- 女
- 第一回、聴いて聴いてなんじゃろなゲーム~。
- 男
- イエーイ。
- クイズ番組的なジングル。
- 女
- 117グループ ラヴィーナ&メゾン提供、STORY FOR TWO。この番組は毎週土曜十時から、
 愛の恋の想の夢の2人物語をお送りしておるんですけれども…。
- 男
- のたにさん、今日はちょっと、趣向が違う感じで。
- 女
- そうなのです、坂本さん。今から私が、「ある音」を鳴らします。皆様には、それが何の音なのか想像して、当てていただきたいのです。例えば、例題いきますよ。坂本さんもちょっと目を閉じてください。
- 男
- はいはい。
- 女
- プリーズリッスン。
- 缶をあける音。
- 男
- あっ、プシュ。これはもう、はい。
- 女
- わかりましたか?
- 男
- 今のは、缶をあけた音ですね。
- 女
- 残念! 缶コーヒーをあけた音、です。
- 男
- あーっと、そこまでは難しいなぁ。
- 女
- でも、炭酸じゃないことはわかりましたね。
- 男
- うーん。
- 女
- 正解は、コーヒーショップの老舗ランドルトカフェが全面協力する、アイアイブラックコーヒーのスチール缶をあけた音、でした。
- 男
- うわあ。
- 女
- 上品な香りが鼻をくすぐりましたね。
- 男
- ラジオです。
- 女
- さあ、以上の例題のようにお答えください。目を閉じて。それではさっそく第一問!
- 男
- やばい。
- 女
- プリーズリッスン。
- 紙をめくる音。
- 男
- なるほど。
- 女
- わかりましたか。
- 男
- これはまあ、紙をめくる音、ですね。
- 女
- 残念、紙じゃありません。
- 男
- えっ、紙じゃない。
- 女
- 本です。
- 男
- ああ、本。まあ、紙ですね。
- 女
- どんな本だと思います?
- 男
- スタジオですから、台本、ですかね。
- 女
- 残念。フランツ・カフカです。
- 男
- フランツ・カフカ。
- 女
- の?
- 男
- そこまで想像は…。
- 女
- はい、リスナーの皆さんはわかりましたか。
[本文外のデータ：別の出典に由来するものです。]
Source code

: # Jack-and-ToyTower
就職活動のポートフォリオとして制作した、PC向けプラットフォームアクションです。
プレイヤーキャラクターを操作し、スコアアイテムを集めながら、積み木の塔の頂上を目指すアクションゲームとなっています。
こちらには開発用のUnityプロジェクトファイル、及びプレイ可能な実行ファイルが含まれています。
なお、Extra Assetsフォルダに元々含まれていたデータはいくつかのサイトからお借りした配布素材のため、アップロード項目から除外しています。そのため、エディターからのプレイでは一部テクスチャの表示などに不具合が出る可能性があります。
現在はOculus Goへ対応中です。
正解は、新潮文庫 フランツ・カフカ『城』 129ページから133ページを開いた音、でした。ちょうどKがまた寝過ごしたあたりですね。カフカの人たちはよく寝過ごしますね。
- 男
- わかりませんけども。
- 女
- それでは最終問題! 坂本さん目を閉じて、しっかり想像してくださいよ。この番組は、愛の二人物語ですからね。こんなことも……、耳を澄まして…、プリーズリッスン。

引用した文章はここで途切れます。